No otra cosa que una violación grave de los principios democráticos es la elección de candidatos según la voluntad del (o la) mandamás. Esta semana acaba de hacerlo la Presidenta colocando al N° 1 de sus fieles desde hace 30 años, Carlos Zannini, como candidato a vicepresidente del sumiso Daniel Scioli, para quien todo está bien siempre que no le toquen sus aspiraciones. Se ha dejado humillar, hasta en público, en más de una oportunidad. ¿Quién puede asegurar que ésta ha sido la última humillación?

De la misma manera, la Presidenta acaba de “autorizar” -así se dijo oficialmente- que en la provincia de Buenos Aires se presenten tres precandidatos de su partido (Aníbal Fernández, Julián Domínguez y Enrique Espinoza). Esto no habría sucedido si Florencio Randazzo hubiera aceptado la candidatura a gobernador bonaerense que le ofrecía, no la masa de afiliados de su partido, sino la señora Cristina tomando el té en Olivos. Se le propuso esa compensación a cambio de su declinación de la candidatura presidencial.

Randazzo abandonó la carrera en un gesto digno, porque en democracia estas cosas no se negocian. Se votan. Las decide la gente.
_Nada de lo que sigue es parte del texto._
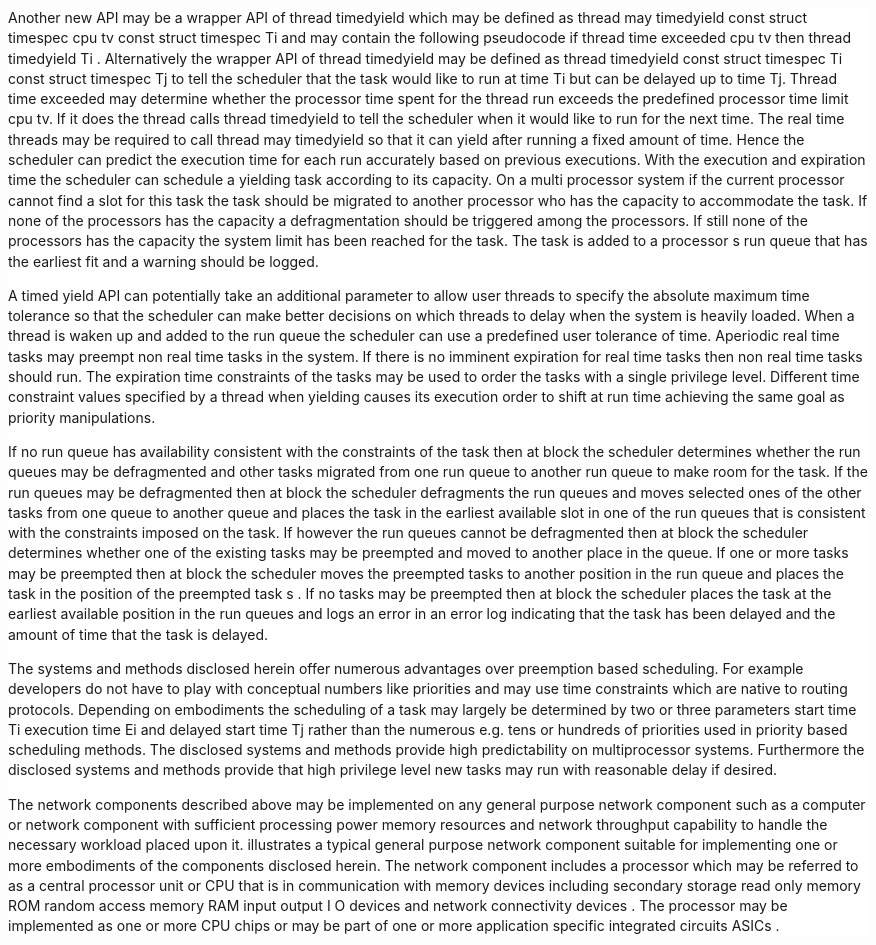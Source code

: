 Another new API may be a wrapper API of thread timedyield which may be defined as thread may timedyield const struct timespec cpu tv const struct timespec Ti and may contain the following pseudocode if thread time exceeded cpu tv then thread timedyield Ti . Alternatively the wrapper API of thread timedyield may be defined as thread timedyield const struct timespec Ti const struct timespec Tj to tell the scheduler that the task would like to run at time Ti but can be delayed up to time Tj. Thread time exceeded may determine whether the processor time spent for the thread run exceeds the predefined processor time limit cpu tv. If it does the thread calls thread timedyield to tell the scheduler when it would like to run for the next time. The real time threads may be required to call thread may timedyield so that it can yield after running a fixed amount of time. Hence the scheduler can predict the execution time for each run accurately based on previous executions. With the execution and expiration time the scheduler can schedule a yielding task according to its capacity. On a multi processor system if the current processor cannot find a slot for this task the task should be migrated to another processor who has the capacity to accommodate the task. If none of the processors has the capacity a defragmentation should be triggered among the processors. If still none of the processors has the capacity the system limit has been reached for the task. The task is added to a processor s run queue that has the earliest fit and a warning should be logged.

A timed yield API can potentially take an additional parameter to allow user threads to specify the absolute maximum time tolerance so that the scheduler can make better decisions on which threads to delay when the system is heavily loaded. When a thread is waken up and added to the run queue the scheduler can use a predefined user tolerance of time. Aperiodic real time tasks may preempt non real time tasks in the system. If there is no imminent expiration for real time tasks then non real time tasks should run. The expiration time constraints of the tasks may be used to order the tasks with a single privilege level. Different time constraint values specified by a thread when yielding causes its execution order to shift at run time achieving the same goal as priority manipulations.

If no run queue has availability consistent with the constraints of the task then at block the scheduler determines whether the run queues may be defragmented and other tasks migrated from one run queue to another run queue to make room for the task. If the run queues may be defragmented then at block the scheduler defragments the run queues and moves selected ones of the other tasks from one queue to another queue and places the task in the earliest available slot in one of the run queues that is consistent with the constraints imposed on the task. If however the run queues cannot be defragmented then at block the scheduler determines whether one of the existing tasks may be preempted and moved to another place in the queue. If one or more tasks may be preempted then at block the scheduler moves the preempted tasks to another position in the run queue and places the task in the position of the preempted task s . If no tasks may be preempted then at block the scheduler places the task at the earliest available position in the run queues and logs an error in an error log indicating that the task has been delayed and the amount of time that the task is delayed.

The systems and methods disclosed herein offer numerous advantages over preemption based scheduling. For example developers do not have to play with conceptual numbers like priorities and may use time constraints which are native to routing protocols. Depending on embodiments the scheduling of a task may largely be determined by two or three parameters start time Ti execution time Ei and delayed start time Tj rather than the numerous e.g. tens or hundreds of priorities used in priority based scheduling methods. The disclosed systems and methods provide high predictability on multiprocessor systems. Furthermore the disclosed systems and methods provide that high privilege level new tasks may run with reasonable delay if desired.

The network components described above may be implemented on any general purpose network component such as a computer or network component with sufficient processing power memory resources and network throughput capability to handle the necessary workload placed upon it. illustrates a typical general purpose network component suitable for implementing one or more embodiments of the components disclosed herein. The network component includes a processor which may be referred to as a central processor unit or CPU that is in communication with memory devices including secondary storage read only memory ROM random access memory RAM input output I O devices and network connectivity devices . The processor may be implemented as one or more CPU chips or may be part of one or more application specific integrated circuits ASICs .
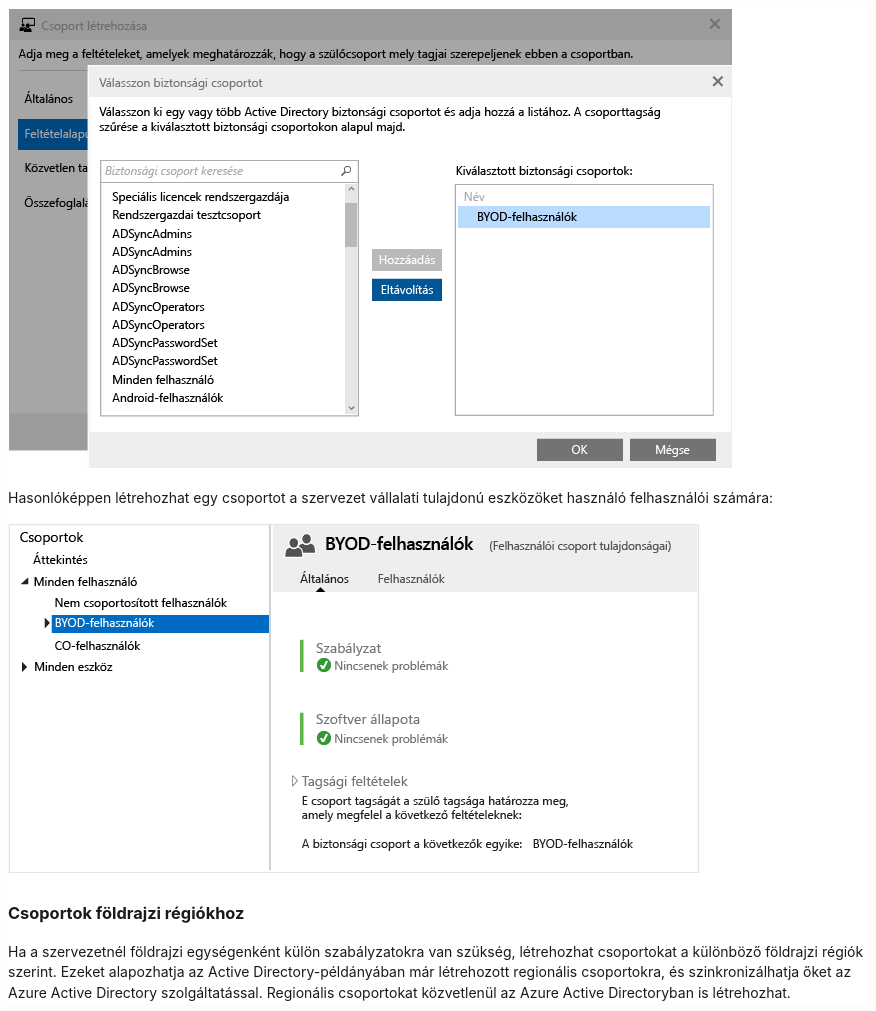 ![A BYOD szülőcsoport létrehozása](../media/Intune_Planning_Groups_BYOD_small.png)

Hasonlóképpen létrehozhat egy csoportot a szervezet vállalati tulajdonú eszközöket használó felhasználói számára:

![A BYOD- és a CO-eszközök felhasználói testvércsoportjai](../media/Intune_Planning_Groups_BYOD_Hierachy_View_small.png)



### <a name="groups-for-geographic-regions"></a>Csoportok földrajzi régiókhoz
Ha a szervezetnél földrajzi egységenként külön szabályzatokra van szükség, létrehozhat csoportokat a különböző földrajzi régiók szerint. Ezeket alapozhatja az Active Directory-példányában már létrehozott regionális csoportokra, és szinkronizálhatja őket az Azure Active Directory szolgáltatással. Regionális csoportokat közvetlenül az Azure Active Directoryban is létrehozhat.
Pero corresponde poner las cosas en su lugar. Randazzo no es Leónidas, el héroe de las Termópilas traicionado por uno de los suyos, sino un político que hizo lo que toda persona común debe hacer en una situación similar: decir no cuando se cree que es no. En la política o fuera de ella, nuestros abuelos sabían decir no a los mandones. Y nadie los subió a un cuadro.

El dedo mágico

En Entre Ríos, mientras tanto, formaron filas y obedecieron casi todos. Si señor, cómo no, usted siempre tiene razón. Esto tampoco es democracia. En todo caso se trata del concilio de los obedientes. Del triunfo de la autocracia con el cuento de la unidad partidaria, disfraz de los repartos.

De seis precandidatos a gobernador -algunos con méritos, otros no tanto-, Urribarri dispuso que quedara uno solo. El partido, más de 150.000 afiliados que tienen derecho de opinar y elegir, la gente que puede simpatizar o no según el candidato, carecen de importancia. El que sabe es uno solo. ¿De dónde vienen con el cuento de la participación?

Entonces, el mandamás armó las listas según su criterio, el único que vale. Lo grave del caso es que nadie resistió. Y nadie resistió porque hubo reparto. Uno de vicegobernador, otro de diputado nacional, los demás de ministros (de un gobierno que no será el suyo), alguno de vocal del Superior Tribunal de Justicia. Asunto solucionado. Muy bien, aplausos.

Con los candidatos a intendente sucedió lo mismo. Durante toda la semana trabajó Urribarri, no en su función de gobernador, sino de armador de listas municipales. En Paraná intentó borrar a siete precandidatos a intendente. Consagró a la actual jefa comunal, Blanca Osuna, bajó a tres -uno de ellos el que mejor medía en las encuestas- con promesas de un futuro gobierno que él no dirigirá, pero no pudo con otros tres que irán contra viento y marea a la interna abierta del 9 de agosto, desobedeciendo al dueño de la pelota.

El procedimiento se reiteró en la mayoría de los municipios y con las listas de senadores y diputados. El gobernador está convencido de sus potestades en ese sentido. Pero esto es así porque todos (o casi todos) aceptan con asombrosa complacencia. Él dispone, el resto obedece y se acabó la historia.

Democracia enferma

La ley de internas abiertas (en Entre Ríos ley Castrillón) fue sancionada para posibilitar una amplia selección de candidatos, dando participación a todo el electorado, no sólo a los afiliados de cada partido. Esa idea aperturista es incuestionable. Sin embargo, tanto en el proceso actual como en algunos anteriores, el oficialismo que propició la ley intentó restar posibilidades al elector presentándole una sola lista partidaria. Esto lesiona los propósitos de la legislación.

Lo peor se produjo este año. El gobierno impulsó en dos ocasiones la modificación de la ley Castrillón, en abril y en junio, ajustándola según sus conveniencias, la última vez ya lanzado el proceso electoral.

En la más reciente oportunidad no hubo análisis, ni estudio, ni debate en la Legislatura. En la anterior, apenas. Todo a gran velocidad. Para que nadie se entere. En ambas ocasiones se impusieron las necesidades del gobierno de contar con herramientas legales que le favorezcan.

Y hablan de la democracia. Escuálida, vacilante, enferma de oportunismo e hipocresía.